User Enablement & Training: Conducted hands-on Tableau training sessions for 50+ business users across functions. Created custom learning resources to promote data literacy and enable a 25% increase in self-service analytics.
Tableau Server Administration: Maintained 99.9% Tableau Server uptime; optimized performance settings and user access policies, reducing dashboard load times by 20% and enhancing overall usability.
Technical Documentation & Business Translation: Authored clear documentation and translated business requirements into detailed technical specs. Accelerated BI project delivery by 15% through improved alignment between stakeholders and technical teams.
Brand & Transaction Data Analyst
V2VALUE BIZ Solutions Private Limited
06.2019 - 12.2020
Transaction Classification Engine: Built a scalable classification system using Python and SQL to tag transactions by brand, channel, type, geography, and vertical. Streamlined analysis workflows, accelerating decision-making across the business.
Rule Corpus Design: Co-developed a dynamic corpus of classification rules and pattern recognition logic in Python, enabling high-precision categorization across millions of transaction records.
Regex Query Optimization: Engineered complex SQL queries with regular expressions (Regex) to extract brand identities from raw transaction text. Significantly improved brand detection accuracy while reducing manual tagging time.

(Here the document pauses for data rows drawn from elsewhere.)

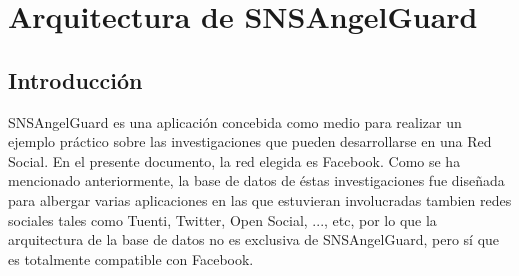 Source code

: 
\chapter{Arquitectura de SNSAngelGuard} 
\section{Introducción}
SNSAngelGuard es una aplicación concebida como medio para realizar un ejemplo práctico sobre las investigaciones que pueden desarrollarse en una Red Social. En el presente documento, la red elegida es Facebook. Como se ha mencionado anteriormente, la base de datos de éstas investigaciones fue diseñada para albergar varias aplicaciones en las que estuvieran involucradas tambien redes sociales tales como Tuenti, Twitter, Open Social, ..., etc, por lo que la arquitectura de la base de datos no es exclusiva de SNSAngelGuard, pero sí que es totalmente compatible con Facebook.

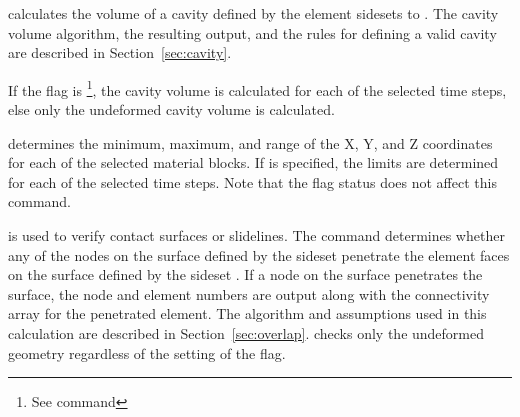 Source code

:  {
 calculates the volume of a cavity defined by the element
sidesets  to .  The cavity volume
algorithm, the resulting output, and the rules for defining a valid
cavity are described in Section~\ref{sec:cavity}. 

If the  flag is \footnote{See command
}, the cavity volume is calculated for each of the selected
time steps, else only the undeformed cavity volume is calculated. 
}

 {
 determines the minimum, maximum, and range of the 
X, Y, and Z coordinates for each of the selected material blocks.
If  is specified, the limits are determined for each of
the selected time steps.  Note that the  flag status does
not affect this command.
}

 {
 is used to verify contact surfaces or slidelines.  The
command determines whether any of the nodes on the surface defined by
the sideset  penetrate the element faces on the surface
defined by the sideset .  If a node on the
 surface penetrates the  surface, the
node and element numbers are output along with the connectivity array
for the penetrated element. The algorithm and assumptions used in this
calculation are described in Section~\ref{sec:overlap}.  
checks only the undeformed geometry regardless of the setting of the
 flag. 
}

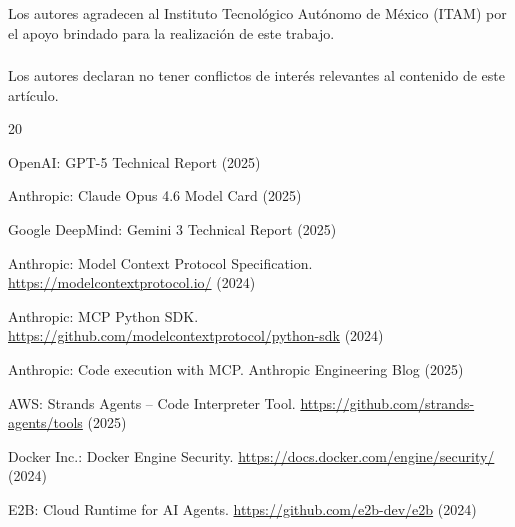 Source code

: \documentclass[runningheads]{llncs}
\begin{document}

%
\begin{credits}
\subsubsection{\ackname}
Los autores agradecen al Instituto Tecnol\'ogico Aut\'onomo de M\'exico (ITAM)
por el apoyo brindado para la realizaci\'on de este trabajo.

\subsubsection{\discintname}
Los autores declaran no tener conflictos de inter\'es relevantes al contenido
de este art\'iculo.
\end{credits}
%

%
\begin{thebibliography}{20}

OpenAI: GPT-5 Technical Report (2025)

Anthropic: Claude Opus 4.6 Model Card (2025)

Google DeepMind: Gemini 3 Technical Report (2025)

Anthropic: Model Context Protocol Specification.
\url{https://modelcontextprotocol.io/} (2024)

Anthropic: MCP Python SDK.
\url{https://github.com/modelcontextprotocol/python-sdk} (2024)

Anthropic: Code execution with MCP. Anthropic Engineering Blog (2025)

AWS: Strands Agents -- Code Interpreter Tool.
\url{https://github.com/strands-agents/tools} (2025)

Docker Inc.: Docker Engine Security.
\url{https://docs.docker.com/engine/security/} (2024)

E2B: Cloud Runtime for AI Agents.
\url{https://github.com/e2b-dev/e2b} (2024)


\end{thebibliography}
%
\end{document}
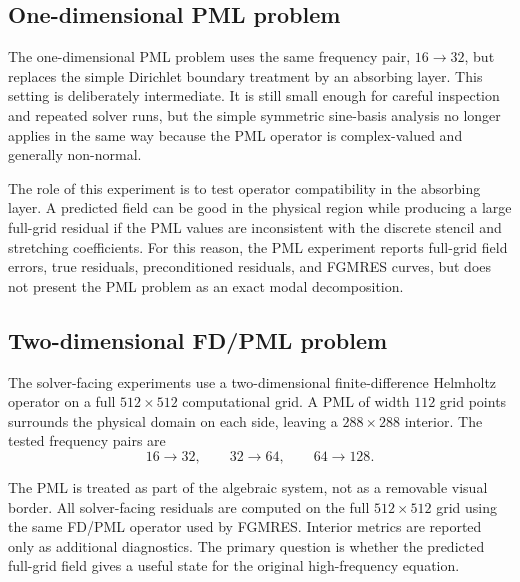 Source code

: \subsection{One-dimensional PML problem}
\label{subsec:setup-1d-pml}

The one-dimensional PML problem uses the same frequency pair, $16\to32$, but
replaces the simple Dirichlet boundary treatment by an absorbing layer. This
setting is deliberately intermediate. It is still small enough for careful
inspection and repeated solver runs, but the simple symmetric sine-basis
analysis no longer applies in the same way because the PML operator is
complex-valued and generally non-normal.

The role of this experiment is to test operator compatibility in the absorbing
layer. A predicted field can be good in the physical region while producing a
large full-grid residual if the PML values are inconsistent with the discrete
stencil and stretching coefficients. For this reason, the PML experiment
reports full-grid field errors, true residuals, preconditioned residuals, and
FGMRES curves, but does not present the PML problem as an exact modal
decomposition.

\subsection{Two-dimensional FD/PML problem}
\label{subsec:setup-2d-fd-pml}

The solver-facing experiments use a two-dimensional finite-difference
Helmholtz operator on a full $512\times512$ computational grid. A PML of width
$112$ grid points surrounds the physical domain on each side, leaving a
$288\times288$ interior. The tested frequency pairs are
\begin{equation}
    16\to32,
    \qquad
    32\to64,
    \qquad
    64\to128.
    \label{eq:setup-2d-pairs}
\end{equation}

The PML is treated as part of the algebraic system, not as a removable visual
border. All solver-facing residuals are computed on the full $512\times512$
grid using the same FD/PML operator used by FGMRES. Interior metrics are
reported only as additional diagnostics. The primary question is whether the
predicted full-grid field gives a useful state for the original
high-frequency equation.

Automated Merchant Identification via Clustering: Led the development of an unsupervised clustering pipeline in Python to identify unknown merchants in unstructured transaction data. Replaced manual tagging with ML-driven pattern matching.
Operational Efficiency Gains: Automated key workflows for a 25-member Merchant Intelligence team, eliminating manual pattern detection and saving hundreds of hours per quarter.
Scalable Brand Data Framework: Extended brand intelligence systems to handle millions of merchant records with minimal human input, ensuring consistent and reliable data ingestion and analysis.
Geolocation Corpus Automation: Built a USA-wide location corpus in Python to normalize geographic references across transaction data. Automated standardization and validation of city/state/ZIP fields for integration into MLC (Master Location Capture) models.
Custom Spell-Checker for Location Data: Developed a Python-based spell-check algorithm to detect and correct errors in city names, cross-validating with ZIP and state codes to enhance data quality and matching accuracy.
Intern Data Analyst
V2Value BIZ Solutions Private Limited
01.2019 - 05.2019
Statistical Analysis & Insight Generation: Analyzed large and complex datasets using Python and R to uncover trends and deliver actionable business insights that supported strategic decision-making.
Data Cleaning & Validation: Performed in-depth data preprocessing, ensuring high accuracy and reliability across all datasets prior to analysis. Laid the groundwork for dependable reporting and modeling.
Data Visualization & Stakeholder Communication: Built interactive dashboards and reports to convey technical insights to non-technical audiences. Enabled faster and more informed decisions across departments.
Feature Engineering & Model Optimization: Selected high-impact variables for ML models; fine-tuned model performance through parameter tuning and cross-validation, improving predictive accuracy and analytical precision.